Copa Cogeca, the umbrella group of EU farm organisations and co-operatives, has slammed what it calls the “bingo of political targets” in relation to environmental regulations on the agriculture sector.

The organisation was reacting to a report by an MEP from the Group of Greens political grouping in the European Parliament.

This report is set to be debated by the parliament’s Committee on Environment, Public Health and Food Safety.

The report calls on the European Commission to cut the use of pesticides in the EU by 80% by 2030, with a view to completely phasing out synthetic pesticides in the bloc by 2035.

Although this report must go through several legislative steps before it becomes an actual EU regulation, it is nonetheless generating some level of concern among EU farming representatives.

In a statement, Copa Cogeca called for risk assessments of active substances in plant protection products to be “science based and transparent”, including for the more hazardous products.

“From the evidence available, this proposed target is not based on any impact assessment, nor does it provide any agronomic details on its approach,” Copa Cogeca said.

The current proposal from the European Commission, which would cut pesticide use by 50% over the same period of time, was itself “not solidly backed by scientific or technical evidence”, according to the EU farming organisation.

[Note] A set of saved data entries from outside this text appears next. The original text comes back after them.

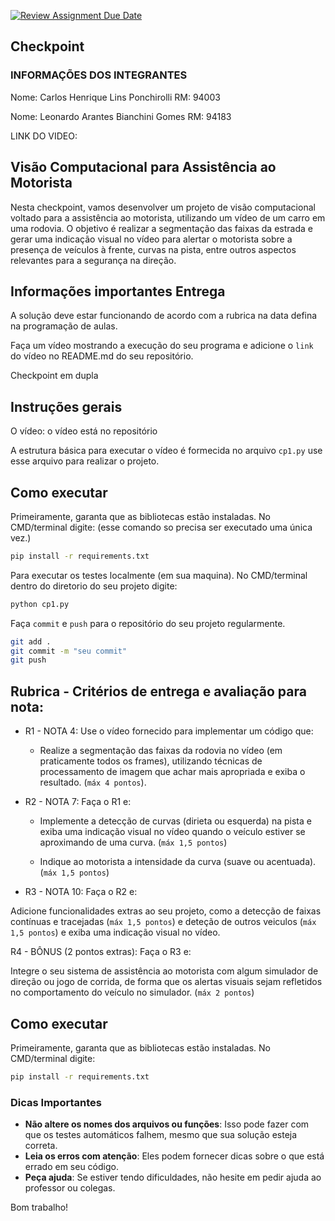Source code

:[![Review Assignment Due Date](https://classroom.github.com/assets/deadline-readme-button-22041afd0340ce965d47ae6ef1cefeee28c7c493a6346c4f15d667ab976d596c.svg)](https://classroom.github.com/a/4x4sqhyD)
## Checkpoint

### INFORMAÇÕES DOS INTEGRANTES

Nome: Carlos Henrique Lins Ponchirolli
RM: 94003

Nome: Leonardo Arantes Bianchini Gomes
RM: 94183

LINK DO VIDEO: 

## Visão Computacional para Assistência ao Motorista

Nesta checkpoint, vamos desenvolver um projeto de visão computacional voltado para a assistência ao motorista, utilizando um vídeo de um carro em uma rodovia. O objetivo é realizar a segmentação das faixas da estrada e gerar uma indicação visual no vídeo para alertar o motorista sobre a presença de veículos à frente, curvas na pista, entre outros aspectos relevantes para a segurança na direção.

## Informações importantes Entrega

A solução deve estar funcionando de acordo com a rubrica na data defina na programação de aulas.

Faça um vídeo mostrando a execução do seu programa e adicione o `link` do vídeo no README.md do seu repositório.

Checkpoint em dupla

## Instruções gerais 

O vídeo: o vídeo está no repositório 

A estrutura básica para executar o vídeo é formecida no arquivo `cp1.py` use esse arquivo para realizar o projeto.

## Como executar 

Primeiramente, garanta que as bibliotecas estão instaladas. No CMD/terminal digite: (esse comando so precisa ser executado uma única vez.)

```bash
pip install -r requirements.txt
```

Para executar os testes localmente (em sua maquina). No CMD/terminal dentro do diretorio do seu projeto digite:

```bash
python cp1.py
``` 

Faça `commit` e `push` para o repositório do seu projeto regularmente.

```bash
git add .
git commit -m "seu commit"
git push
``` 



## Rubrica - Critérios de entrega e avaliação para nota:

- R1 - NOTA 4: Use o vídeo fornecido para implementar um código que:

    - Realize a segmentação das faixas da rodovia no vídeo (em praticamente todos os frames), utilizando técnicas de processamento de imagem que achar mais apropriada e exiba o resultado. (`máx 4 pontos`).

- R2 - NOTA 7: Faça o R1 e:

    - Implemente a detecção de curvas (dirieta ou esquerda) na pista e exiba uma indicação visual no vídeo quando o veículo estiver se aproximando de uma curva. (`máx 1,5 pontos`)

    - Indique ao motorista a intensidade da curva (suave ou acentuada). (`máx 1,5 pontos`)

- R3 - NOTA 10: Faça o R2 e:

Adicione funcionalidades extras ao seu projeto, como a detecção de faixas contínuas e tracejadas (`máx 1,5 pontos`) e deteção de outros veiculos (`máx 1,5 pontos`) e exiba uma indicação visual no vídeo.

R4 - BÔNUS (2 pontos extras): Faça o R3 e:

Integre o seu sistema de assistência ao motorista com algum simulador de direção ou jogo de corrida, de forma que os alertas visuais sejam refletidos no comportamento do veículo no simulador. (`máx 2 pontos`)


## Como executar 

Primeiramente, garanta que as bibliotecas estão instaladas. No CMD/terminal digite:

```bash
pip install -r requirements.txt
```



### Dicas Importantes

- **Não altere os nomes dos arquivos ou funções**: Isso pode fazer com que os testes automáticos falhem, mesmo que sua solução esteja correta.
- **Leia os erros com atenção**: Eles podem fornecer dicas sobre o que está errado em seu código.
- **Peça ajuda**: Se estiver tendo dificuldades, não hesite em pedir ajuda ao professor ou colegas.


Bom trabalho!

“We find it even more difficult to see how an 80% reduction target could be justified,” Copa Cogeca said.

As well as that, the group said that the draft proposal would “add massive obligatory and legal constraints for member states and farmers which appear simply unmanageable”.

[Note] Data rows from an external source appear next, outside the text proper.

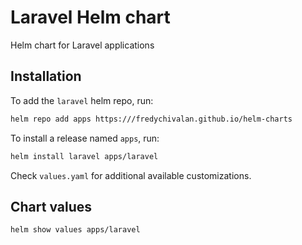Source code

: # Laravel Helm chart

Helm chart for Laravel applications

## Installation

To add the `laravel` helm repo, run:

```sh
helm repo add apps https:///fredychivalan.github.io/helm-charts
```

To install a release named `apps`, run:

```sh
helm install laravel apps/laravel
```
Check `values.yaml` for additional available customizations.

## Chart values

```sh
helm show values apps/laravel
```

“We continue to be left with an approach that is fully disconnected from the realities experienced by farmers,” the statement added.

“Let us recall that all studies carried out in the Farm to Fork Strategy, based on the commission’s 50% target approach, point in the same direction: A significant reduction in production, additional costs for consumers…and a massive carbon leakage effect towards [non-EU] countries who will produce a substantial part of our food.”

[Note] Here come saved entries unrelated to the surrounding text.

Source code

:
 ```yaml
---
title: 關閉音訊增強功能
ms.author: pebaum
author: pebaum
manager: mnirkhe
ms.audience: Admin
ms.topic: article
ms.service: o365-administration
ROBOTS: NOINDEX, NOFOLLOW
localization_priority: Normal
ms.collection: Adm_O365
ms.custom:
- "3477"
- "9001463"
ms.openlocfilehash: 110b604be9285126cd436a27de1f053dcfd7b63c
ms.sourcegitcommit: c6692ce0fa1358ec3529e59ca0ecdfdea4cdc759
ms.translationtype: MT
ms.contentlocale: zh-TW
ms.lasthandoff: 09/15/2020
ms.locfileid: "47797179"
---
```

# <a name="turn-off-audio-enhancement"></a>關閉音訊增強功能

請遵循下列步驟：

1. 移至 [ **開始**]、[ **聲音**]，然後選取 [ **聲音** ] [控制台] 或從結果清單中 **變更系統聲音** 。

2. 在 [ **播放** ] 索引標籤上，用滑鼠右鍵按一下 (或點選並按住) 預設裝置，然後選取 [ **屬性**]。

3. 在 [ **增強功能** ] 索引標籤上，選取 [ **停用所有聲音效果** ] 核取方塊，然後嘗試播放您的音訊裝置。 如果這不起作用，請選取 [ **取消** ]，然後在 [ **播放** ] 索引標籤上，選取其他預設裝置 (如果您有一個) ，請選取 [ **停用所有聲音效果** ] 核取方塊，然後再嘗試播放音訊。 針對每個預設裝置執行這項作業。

Copa Cogeca said: “We need to remember that for the past decade everywhere in Europe, farmers and co-operatives have been engaged and committed to input reductions and the use of alternatives solutions to synthetic plant protection products.

“However, we need time, new tools, and financial and political support to continue this path,” the organisation stressed.

The statement added: “We share the general objective of reducing inputs…but we warn that a simplistic target-based policy approach will be the most damaging and least effective solution for EU farming.”